I really enjoyed this T-Nation article.
I also found his answer about Body Part Splits interesting:
T-Nation wrote:You hate split routines, and have said repeatedly that you prefer full body or upper-lower body workouts. Bodybuilders, natural or otherwise, have the greatest muscle development of any athletic group; and virtually every bodybuilder follows a bodypart split routine and performs steady state cardio. So if your systems actually worked better than there's, don't you think competitive bodybuilders would be doing them?Alwyn wrote:Look, it's not that I "hate" bodypart splits. Hell, there are times that I use them with my own clients. It's just that for the majority of cases, there are better, more efficient ways to get results fast. And that's the reason why clients hire me in the first place.

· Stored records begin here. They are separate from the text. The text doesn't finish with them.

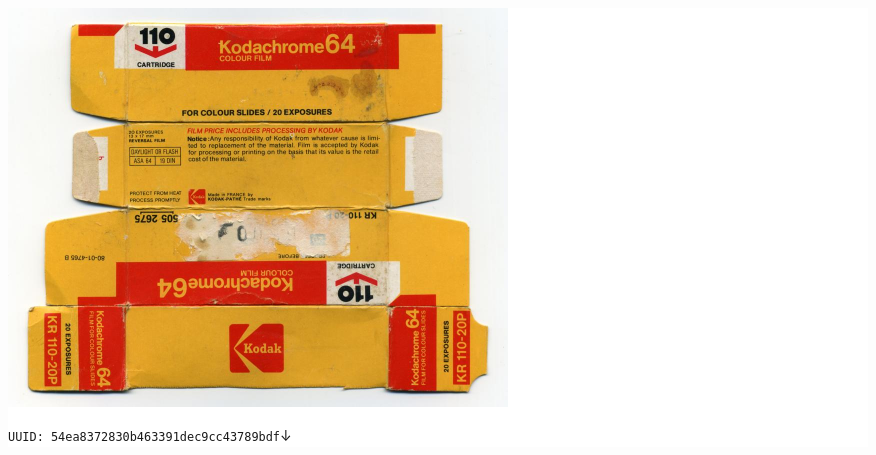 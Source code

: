 <a href="./archive/00026_000.jpg">
	<img src="./lowres/00026_000.jpg" alt="Kodak Kodachrome 110 film box outside" loading="lazy" width="500" />
</a>


`UUID: 54ea8372830b463391dec9cc43789bdf`↓

<a href="./archive/00026_001.jpg">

I design training programs on physiological basis. Part of the word 'physiological' is the word 'logical' and I argue that there is very little logic to bodypart splits. Bodypart splits are geography, not physiology!
You say every successful bodybuilder uses a bodypart split? I challenge that every successful bodybuilder is the exception, not the rule.
You say every champion bodybuilder, natural or otherwise, follows some kind of bodypart split. Well I say fuck you, and that every failed bodybuilder in the gym also follows that kind of split. The bodypart split has the most failure associated with it than any other methodology. So it's not that that I dislike it, it's just shown time and time again to be the absolute least successful training program for the masses.
The way I design a training program is like building a house. I start with an evaluation of your current fitness level and your long-term goals, which are like what you want your house to look like and what materials we have to work with (your current fitness level, time commitment, etc.).
Using that info, I break the end goal down into monthly, weekly, and finally, daily workouts representing what I need to accomplish along the way. Like, I want the foundation dug by this week, the drywall hung by this day, etc. In other words, I'm taking my plan to build a house and breaking it all the way down into what I need to do each week and each day.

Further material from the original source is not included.